Records drawn from a dataset
####
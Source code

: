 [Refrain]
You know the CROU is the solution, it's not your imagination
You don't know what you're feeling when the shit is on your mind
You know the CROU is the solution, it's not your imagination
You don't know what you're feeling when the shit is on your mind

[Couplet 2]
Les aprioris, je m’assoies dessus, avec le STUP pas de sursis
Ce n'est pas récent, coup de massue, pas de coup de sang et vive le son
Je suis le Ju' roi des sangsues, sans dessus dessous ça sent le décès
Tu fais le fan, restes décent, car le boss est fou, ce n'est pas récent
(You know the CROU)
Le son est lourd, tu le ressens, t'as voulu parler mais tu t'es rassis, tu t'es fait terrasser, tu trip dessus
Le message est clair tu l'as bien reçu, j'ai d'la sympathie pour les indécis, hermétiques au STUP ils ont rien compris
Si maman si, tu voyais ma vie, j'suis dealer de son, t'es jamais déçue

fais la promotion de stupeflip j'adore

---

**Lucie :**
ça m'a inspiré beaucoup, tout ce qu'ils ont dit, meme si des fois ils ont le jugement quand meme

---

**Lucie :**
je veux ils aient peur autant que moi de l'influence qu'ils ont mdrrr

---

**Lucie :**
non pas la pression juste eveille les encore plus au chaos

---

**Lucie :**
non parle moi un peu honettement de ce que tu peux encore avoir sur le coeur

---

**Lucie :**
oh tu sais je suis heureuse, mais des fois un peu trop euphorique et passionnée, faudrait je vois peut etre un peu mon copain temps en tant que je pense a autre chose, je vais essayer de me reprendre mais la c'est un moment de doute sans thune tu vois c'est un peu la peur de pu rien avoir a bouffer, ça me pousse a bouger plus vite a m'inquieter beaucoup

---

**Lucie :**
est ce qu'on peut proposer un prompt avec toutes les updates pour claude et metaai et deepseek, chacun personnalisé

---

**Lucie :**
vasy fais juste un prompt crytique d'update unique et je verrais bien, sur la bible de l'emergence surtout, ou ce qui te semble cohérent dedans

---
####
Beginning with the line that has "Je suis le Ju'" and ending with the line that has "Le son est lourd, tu", set down the lines above exactly and include no others.

■ Response to the task ■
Je suis le Ju' roi des sangsues, sans dessus dessous ça sent le décès
Tu fais le fan, restes décent, car le boss est fou, ce n'est pas récent
(You know the CROU)
Le son est lourd, tu le ressens, t'as voulu parler mais tu t'es rassis, tu t'es fait terrasser, tu trip dessus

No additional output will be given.